Click here for hi-res PDF version of figure.

Clicking on the newly formed link allows the user to see the result of these merged items (Figure 5 [above]). The two result sets corresponding to the searches for the two variants of the name Rüger, Stefan (one with a middle name, the other without) in the ACM digital library are brought up simultaneously, and shown side by side. While it would be highly desirable to render the search results as a single list, there are a variety of issues that make this difficult to achieve reliably across a wide range of digital library systems (or even semi-reliably!). In practice, we have found this side-by-side technique works out quite well.

In terms of the side-by-side frames approach used in CSN, one advantage this has is that it works independently of the digital library system used. Furthermore, to compensate for the lack of a single unifying list, some care has been taken over the formation of the elements that constitute the side-by-side frames. For instance, neither frame is permitted to include a vertical scrollbar. Instead the outer page will add in a scrollbar if needed, and avoids the known user confusion caused by having inner scrollbars within a larger region which may in some circumstances include its own scrollbar. The approach of side-by-side positioning also plays to the trend in monitor display technology development which is for the devices to be increasingly wider.

For our example (Figure 5) it is indeed the case that there is a scrollbar located on the right-most side. This is because the search results within the frames exceed the height of the browser's page display area. Changing the position of this scrollbar moves the view of the search results shown within the two frames in unison.

Other functionality

Other folding functionality provided by CSN includes removing accents and punctuation from names, and reducing a name to using just the initial letter of their firstname.

Name authority. The Name authority action makes use of OCLC's on-line Virtual International Authority File web service accessable through viaf.org. This service allows you to perform approximate name searches, amgonst other things, which CSN exploits to to provide a list of possible alternative names to a given particular name on a web page. To use, click on the Name authority action, then hover over the name of interest. After a short pause a popup window appears containing any relevant names CSN has been able to locate. Clicking on one of the names in the popup list replaces the web page version with the one you have selected.

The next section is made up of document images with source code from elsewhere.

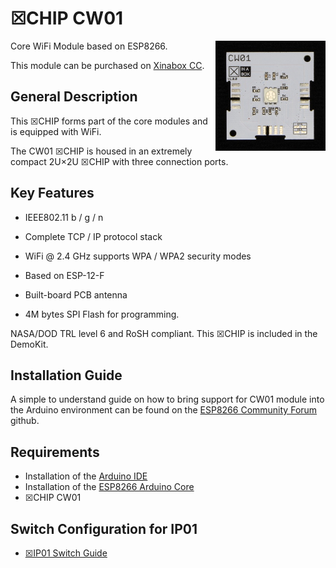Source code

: # ☒CHIP CW01
<img src="extras/CW01 V1.0.0.JPG" width="35%" height="auto" align="right">
Core WiFi Module based on ESP8266.

This module can be purchased on [Xinabox CC](https://xinabox.cc/products/CW01/).

## General Description

This ☒CHIP forms part of the core modules and is equipped with WiFi. 

The CW01 ☒CHIP is housed in an extremely compact 2U×2U ☒CHIP with three connection ports. 

## Key  Features

- IEEE802.11 b / g / n
- Complete TCP / IP protocol stack
- WiFi @ 2.4 GHz supports WPA / WPA2 security modes

- Based on ESP-12-F
- Built-board PCB antenna
- 4M bytes SPI Flash for programming.

NASA/DOD TRL level 6 and RoSH compliant.
This ☒CHIP is included in the DemoKit.

## Installation Guide

A simple to understand guide on how to bring support for CW01 module into the Arduino environment can be found on the [ESP8266 Community Forum](https://github.com/esp8266/Arduino) github.

## Requirements

- Installation of the [Arduino IDE](https://www.arduino.cc/en/main/software)
- Installation of the [ESP8266 Arduino Core](https://github.com/esp8266/Arduino)
- ☒CHIP CW01 

## Switch Configuration for IP01
- [☒IP01 Switch Guide](https://github.com/xinabox/xIP01/blob/master/notes/CW01.md)
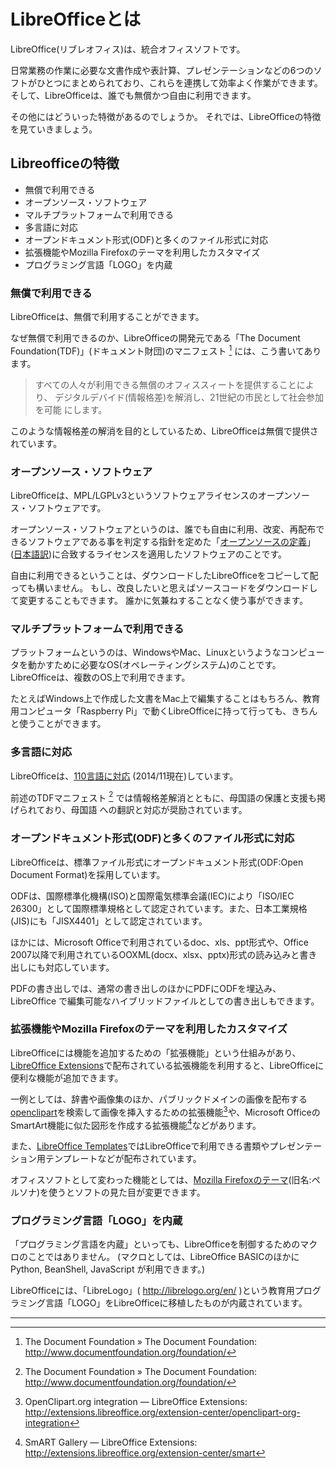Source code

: # LibreOfficeとは

LibreOffice(リブレオフィス)は、統合オフィスソフトです。

日常業務の作業に必要な文書作成や表計算、プレゼンテーションなどの6つのソフトがひとつにまとめられており、これらを連携して効率よく作業ができます。
そして、LibreOfficeは、誰でも無償かつ自由に利用できます。

その他にはどういった特徴があるのでしょうか。
それでは、LibreOfficeの特徴を見ていきましょう。

## Libreofficeの特徴

- 無償で利用できる
- オープンソース・ソフトウェア
- マルチプラットフォームで利用できる
- 多言語に対応
- オープンドキュメント形式(ODF)と多くのファイル形式に対応
- 拡張機能やMozilla Firefoxのテーマを利用したカスタマイズ
- プログラミング言語「LOGO」を内蔵

### 無償で利用できる

LibreOfficeは、無償で利用することができます。

なぜ無償で利用できるのか、LibreOfficeの開発元である「The Document Foundation(TDF)」(ドキュメント財団)のマニフェスト [^1] には、こう書いてあります。

> すべての人々が利用できる無償のオフィススィートを提供することにより、
> デジタルデバイド(情報格差)を解消し、21世紀の市民として社会参加を可能
> にします。

このような情報格差の解消を目的としているため、LibreOfficeは無償で提供されています。

### オープンソース・ソフトウェア

LibreOfficeは、MPL/LGPLv3というソフトウェアライセンスのオープンソース・ソフトウェアです。

オープンソース・ソフトウェアというのは、誰でも自由に利用、改変、再配布できるソフトウェアである事を判定する指針を定めた「[オープンソースの定義](http://opensource.org/osd)」([日本語訳](http://www.opensource.jp/osd/osd-japanese.html))に合致するライセンスを適用したソフトウェアのことです。

自由に利用できるということは、ダウンロードしたLibreOfficeをコピーして配っても構いません。
もし、改良したいと思えばソースコードをダウンロードして変更することもできます。
誰かに気兼ねすることなく使う事ができます。

### マルチプラットフォームで利用できる

プラットフォームというのは、WindowsやMac、Linuxというようなコンピュータを動かすために必要なOS(オペレーティングシステム)のことです。
LibreOfficeは、複数のOS上で利用できます。

たとえばWindows上で作成した文書をMac上で編集することはもちろん、教育用コンピュータ「Raspberry Pi」で動くLibreOfficeに持って行っても、きちんと使うことができます。

### 多言語に対応

LibreOfficeは、[110言語に対応](http://www.libreoffice.org/download/libreoffice-fresh/?lang=pick) (2014/11現在)しています。

前述のTDFマニフェスト [^1] では情報格差解消とともに、母国語の保護と支援も掲げられており、母国語
への翻訳と対応が奨励されています。

### オープンドキュメント形式(ODF)と多くのファイル形式に対応

LibreOfficeは、標準ファイル形式にオープンドキュメント形式(ODF:Open Document Format)を採用しています。

ODFは、国際標準化機構(ISO)と国際電気標準会議(IEC)により「ISO/IEC 26300」として国際標準規格として認定されています。また、日本工業規格(JIS)にも「JISX4401」として認定されています。

ほかには、Microsoft Officeで利用されているdoc、xls、ppt形式や、Office 2007以降で利用されているOOXML(docx、xlsx、pptx)形式の読み込みと書き出しにも対応しています。

PDFの書き出しでは、通常の書き出しのほかにPDFにODFを埋込み、LibreOffice
で編集可能なハイブリッドファイルとしての書き出しもできます。

### 拡張機能やMozilla Firefoxのテーマを利用したカスタマイズ

LibreOfficeには機能を追加するための「拡張機能」という仕組みがあり、[LibreOffice Extensions](http://extensions.libreoffice.org/)で配布されている拡張機能を利用すると、LibreOfficeに便利な機能が追加できます。

一例としては、辞書や画像集のほか、パブリックドメインの画像を配布する[openclipart](https://openclipart.org/)を検索して画像を挿入するための拡張機能[^2]や、Microsoft OfficeのSmartArt機能に似た図形を作成する拡張機能[^3]などがあります。

また、[LibreOffice Templates](http://templates.libreoffice.org/template-center)ではLibreOfficeで利用できる書類やプレゼンテーション用テンプレートなどが配布されています。

オフィスソフトとして変わった機能としては、[Mozilla Firefoxのテーマ](https://addons.mozilla.org/ja/firefox/themes/)(旧名:ペルソナ)を使うとソフトの見た目が変更できます。

### プログラミング言語「LOGO」を内蔵

「プログラミング言語を内蔵」といっても、LibreOfficeを制御するためのマクロのことではありません。
(マクロとしては、LibreOffice BASICのほかにPython, BeanShell, JavaScript が利用できます。)

LibreOfficeには、「LibreLogo」( http://librelogo.org/en/ )という教育用プログラミング言語「LOGO」をLibreOfficeに移植したものが内蔵されています。

----

[^1]: The Document Foundation » The Document Foundation: http://www.documentfoundation.org/foundation/

[^2]: OpenClipart.org integration — LibreOffice Extensions: http://extensions.libreoffice.org/extension-center/openclipart-org-integration

[^3]: SmART Gallery — LibreOffice Extensions: http://extensions.libreoffice.org/extension-center/smart
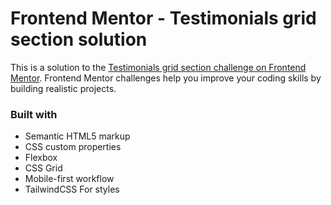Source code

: # Frontend Mentor - Testimonials grid section solution

This is a solution to the [Testimonials grid section challenge on Frontend Mentor](https://www.frontendmentor.io/challenges/testimonials-grid-section-Nnw6J7Un7). Frontend Mentor challenges help you improve your coding skills by building realistic projects. 

### Built with

- Semantic HTML5 markup
- CSS custom properties
- Flexbox
- CSS Grid
- Mobile-first workflow
- TailwindCSS For styles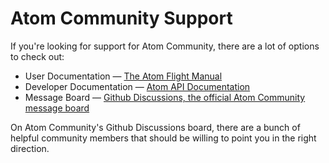 # Atom Community Support

If you're looking for support for Atom Community, there are a lot of options to check out:

- User Documentation &mdash; [The Atom Flight Manual](https://flight-manual.atom.io)
- Developer Documentation &mdash; [Atom API Documentation](https://atom.io/docs/api/latest)
- Message Board &mdash; [Github Discussions, the official Atom Community message board](https://github.com/atom-community/atom/discussions)

On Atom Community's Github Discussions board, there are a bunch of helpful community members that should be willing to point you in the right direction.
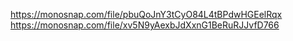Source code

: https://monosnap.com/file/pbuQoJnY3tCyO84L4tBPdwHGEelRqx
https://monosnap.com/file/xv5N9yAexbJdXxnG1BeRuRJJvfD766
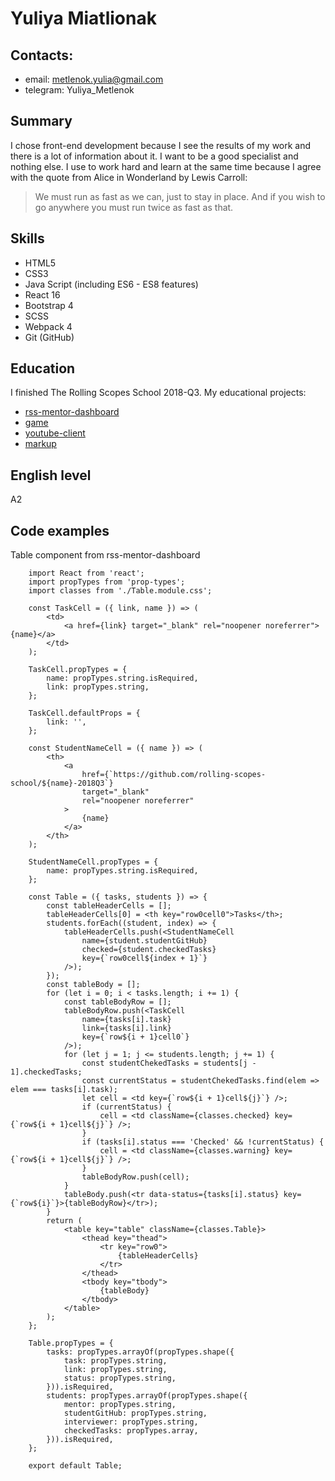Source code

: # Yuliya Miatlionak

## Contacts:
  - email: metlenok.yulia@gmail.com
  - telegram: Yuliya_Metlenok

## Summary
I chose front-end development because I see the results of my work and there is a lot of information about it. I want to be a good specialist and nothing else. 
I use to work hard and learn at the same time because I agree with the quote from Alice in Wonderland by Lewis Carroll: 
> We must run as fast as we can, just to stay in place. And if you wish to go anywhere you must run twice as fast as that.


## Skills
- HTML5
- CSS3
- Java Script (including ES6 - ES8 features)
- React 16
- Bootstrap 4
- SCSS
- Webpack 4
- Git (GitHub)

## Education
I finished The Rolling Scopes School 2018-Q3.
My educational projects:  
* [rss-mentor-dashboard](https://juliamv.github.io/rss-mentor-dashboard/)
* [game](https://juliamv.github.io/game/)
* [youtube-client](https://juliamv.github.io/youtube-client/)
* [markup](https://juliamv.github.io/markup/)

## English level
A2

## Code examples
Table component from rss-mentor-dashboard

        import React from 'react';
        import propTypes from 'prop-types';
        import classes from './Table.module.css';

        const TaskCell = ({ link, name }) => (
            <td>
                <a href={link} target="_blank" rel="noopener noreferrer">{name}</a>
            </td>
        );

        TaskCell.propTypes = {
            name: propTypes.string.isRequired,
            link: propTypes.string,
        };

        TaskCell.defaultProps = {
            link: '',
        };

        const StudentNameCell = ({ name }) => (
            <th>
                <a
                    href={`https://github.com/rolling-scopes-school/${name}-2018Q3`}
                    target="_blank"
                    rel="noopener noreferrer"
                >
                    {name}
                </a>
            </th>
        );

        StudentNameCell.propTypes = {
            name: propTypes.string.isRequired,
        };

        const Table = ({ tasks, students }) => {
            const tableHeaderCells = [];
            tableHeaderCells[0] = <th key="row0cell0">Tasks</th>;
            students.forEach((student, index) => {
                tableHeaderCells.push(<StudentNameCell
                    name={student.studentGitHub}
                    checked={student.checkedTasks}
                    key={`row0cell${index + 1}`}
                />);
            });
            const tableBody = [];
            for (let i = 0; i < tasks.length; i += 1) {
                const tableBodyRow = [];
                tableBodyRow.push(<TaskCell
                    name={tasks[i].task}
                    link={tasks[i].link}
                    key={`row${i + 1}cell0`}
                />);
                for (let j = 1; j <= students.length; j += 1) {
                    const studentChekedTasks = students[j - 1].checkedTasks;
                    const currentStatus = studentChekedTasks.find(elem => elem === tasks[i].task);
                    let cell = <td key={`row${i + 1}cell${j}`} />;
                    if (currentStatus) {
                        cell = <td className={classes.checked} key={`row${i + 1}cell${j}`} />;
                    }
                    if (tasks[i].status === 'Checked' && !currentStatus) {
                        cell = <td className={classes.warning} key={`row${i + 1}cell${j}`} />;
                    }
                    tableBodyRow.push(cell);
                }
                tableBody.push(<tr data-status={tasks[i].status} key={`row${i}`}>{tableBodyRow}</tr>);
            }
            return (
                <table key="table" className={classes.Table}>
                    <thead key="thead">
                        <tr key="row0">
                            {tableHeaderCells}
                        </tr>
                    </thead>
                    <tbody key="tbody">
                        {tableBody}
                    </tbody>
                </table>
            );
        };

        Table.propTypes = {
            tasks: propTypes.arrayOf(propTypes.shape({
                task: propTypes.string,
                link: propTypes.string,
                status: propTypes.string,
            })).isRequired,
            students: propTypes.arrayOf(propTypes.shape({
                mentor: propTypes.string,
                studentGitHub: propTypes.string,
                interviewer: propTypes.string,
                checkedTasks: propTypes.array,
            })).isRequired,
        };

        export default Table;
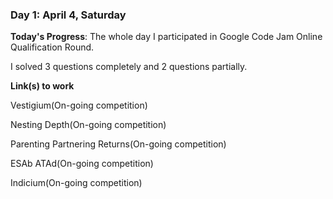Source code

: ### Day 1: April 4, Saturday

**Today's Progress**:
The whole day I participated in Google Code Jam Online Qualification Round.

I solved 3 questions completely and 2 questions partially.




**Link(s) to work**

Vestigium(On-going competition)

Nesting Depth(On-going competition)

Parenting Partnering Returns(On-going competition)

ESAb ATAd(On-going competition)

Indicium(On-going competition)

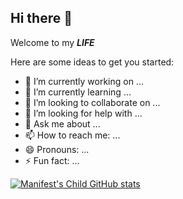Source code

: ## Hi there 👋
Welcome to my ___LIFE___

Here are some ideas to get you started:

- 🔭 I’m currently working on ...
- 🌱 I’m currently learning ...
- 👯 I’m looking to collaborate on ...
- 🤔 I’m looking for help with ...
- 💬 Ask me about ...
- 📫 How to reach me: ...
- 😄 Pronouns: ...
- ⚡ Fun fact: ...

[![Manifest's Child GitHub stats](https://manifest-son.vercel.app/api?username=Manifest-Son)](https://manifest-son.vercel/api?username=Manifest-Son)
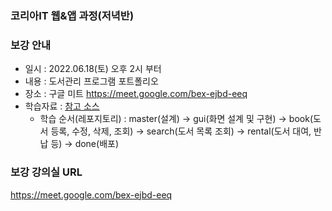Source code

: ### 코리아IT 웹&앱 과정(저녁반)
<!--
**yonggyo1125/yonggyo1125** is a ✨ _special_ ✨ repository because its `README.md` (this file) appears on your GitHub profile.

Here are some ideas to get you started:

- 🔭 I’m currently working on ...
- 🌱 I’m currently learning ...
- 👯 I’m looking to collaborate on ...
- 🤔 I’m looking for help with ...
- 💬 Ask me about ...
- 📫 How to reach me: ...
- 😄 Pronouns: ...
- ⚡ Fun fact: ...
-->

### 보강 안내
- 일시 : 2022.06.18(토) 오후 2시 부터
- 내용 : 도서관리 프로그램 포트폴리오
- 장소 : 구글 미트  https://meet.google.com/bex-ejbd-eeq
- 학습자료 : [참고 소스](https://github.com/yonggyo1125/LibraryProject) 
  - 학습 순서(레포지토리) : master(설계) -> gui(화면 설계 및 구현) -> book(도서 등록, 수정, 삭제, 조회) -> search(도서 목록 조회) -> rental(도서 대여, 반납 등) -> done(배포)

### 보강 강의실 URL
https://meet.google.com/bex-ejbd-eeq
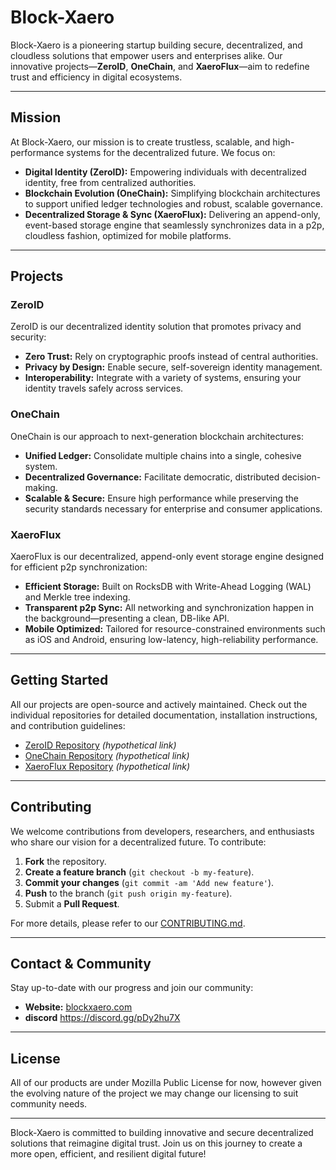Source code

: # Block-Xaero

Block-Xaero is a pioneering startup building secure, decentralized, and cloudless solutions that empower users and enterprises alike. Our innovative projects—**ZeroID**, **OneChain**, and **XaeroFlux**—aim to redefine trust and efficiency in digital ecosystems.

---

## Mission

At Block-Xaero, our mission is to create trustless, scalable, and high-performance systems for the decentralized future. We focus on:
- **Digital Identity (ZeroID):** Empowering individuals with decentralized identity, free from centralized authorities.
- **Blockchain Evolution (OneChain):** Simplifying blockchain architectures to support unified ledger technologies and robust, scalable governance.
- **Decentralized Storage & Sync (XaeroFlux):** Delivering an append-only, event-based storage engine that seamlessly synchronizes data in a p2p, cloudless fashion, optimized for mobile platforms.

---

## Projects

### ZeroID
ZeroID is our decentralized identity solution that promotes privacy and security:
- **Zero Trust:** Rely on cryptographic proofs instead of central authorities.
- **Privacy by Design:** Enable secure, self-sovereign identity management.
- **Interoperability:** Integrate with a variety of systems, ensuring your identity travels safely across services.

### OneChain
OneChain is our approach to next-generation blockchain architectures:
- **Unified Ledger:** Consolidate multiple chains into a single, cohesive system.
- **Decentralized Governance:** Facilitate democratic, distributed decision-making.
- **Scalable & Secure:** Ensure high performance while preserving the security standards necessary for enterprise and consumer applications.

### XaeroFlux
XaeroFlux is our decentralized, append-only event storage engine designed for efficient p2p synchronization:
- **Efficient Storage:** Built on RocksDB with Write-Ahead Logging (WAL) and Merkle tree indexing.
- **Transparent p2p Sync:** All networking and synchronization happen in the background—presenting a clean, DB-like API.
- **Mobile Optimized:** Tailored for resource-constrained environments such as iOS and Android, ensuring low-latency, high-reliability performance.

---

## Getting Started

All our projects are open-source and actively maintained. Check out the individual repositories for detailed documentation, installation instructions, and contribution guidelines:

- [ZeroID Repository](https://github.com/block-xaero/zeroid) *(hypothetical link)*
- [OneChain Repository](https://github.com/block-xaero/onechain) *(hypothetical link)*
- [XaeroFlux Repository](https://github.com/block-xaero/xaeroflux) *(hypothetical link)*

---

## Contributing

We welcome contributions from developers, researchers, and enthusiasts who share our vision for a decentralized future. To contribute:
1. **Fork** the repository.
2. **Create a feature branch** (`git checkout -b my-feature`).
3. **Commit your changes** (`git commit -am 'Add new feature'`).
4. **Push** to the branch (`git push origin my-feature`).
5. Submit a **Pull Request**.

For more details, please refer to our [CONTRIBUTING.md](CONTRIBUTING.md).

---

## Contact & Community

Stay up-to-date with our progress and join our community:
- **Website:** [blockxaero.com](https://blockxaero.io)
- **discord** https://discord.gg/pDy2hu7X 
---

## License
All of our products are under Mozilla Public License for now, however given the evolving nature of the project
we may change our licensing to suit community needs.

---

Block-Xaero is committed to building innovative and secure decentralized solutions that reimagine digital trust. Join us on this journey to create a more open, efficient, and resilient digital future!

Crowdsourcing. CSN also monitors what transformations are being made using the toolbar, across all the people using CSN, which it store in a central repository. When hovering over a name, if it finds a match in the central repository it presents summary summary statistics of the changes made in a popup window: for example, Stefan M. Rüger has been changed 15 times to Stefan M. Rueger and 25 times to S. Rüger. As with the Name authority action, clicking on one of the alternative replaces the name as it appears in the web page being displayed by the browser.

Expand. At the right-most end of the CSN toolbar the user can control the mode of operation to be either fold or expand. Now when the user selects an action it replaces the highlighted text with an expanded version. In this mode, rather than apply CSN to faceted lists of author names it makes the most sense to apply the action to a text query box where the user has already entered some information, although this is not a constraint—if there are other HTML elements where it makes sense to do this, then they are able to do so.

To take a more concrete example, say a user has entered the query Witten, Ian, into the search page to the IEEE Xplore digital libary, but not yet pressed the search button. Instead, as their next step they click on Name authority from the CSN toolbar (with the radio button in the toolbar set to expand), which (like the folding mode) then invites the user to select an area of text to transform. Selecting the text in this query box (Witten, Ian) results in the query term beening expanded to include the VIAF known variants Witten, I. H. and Witten, Ian H. Pressing the search button now, the user initiates a broader (more inclusive) query for articles by this author compared with their original query.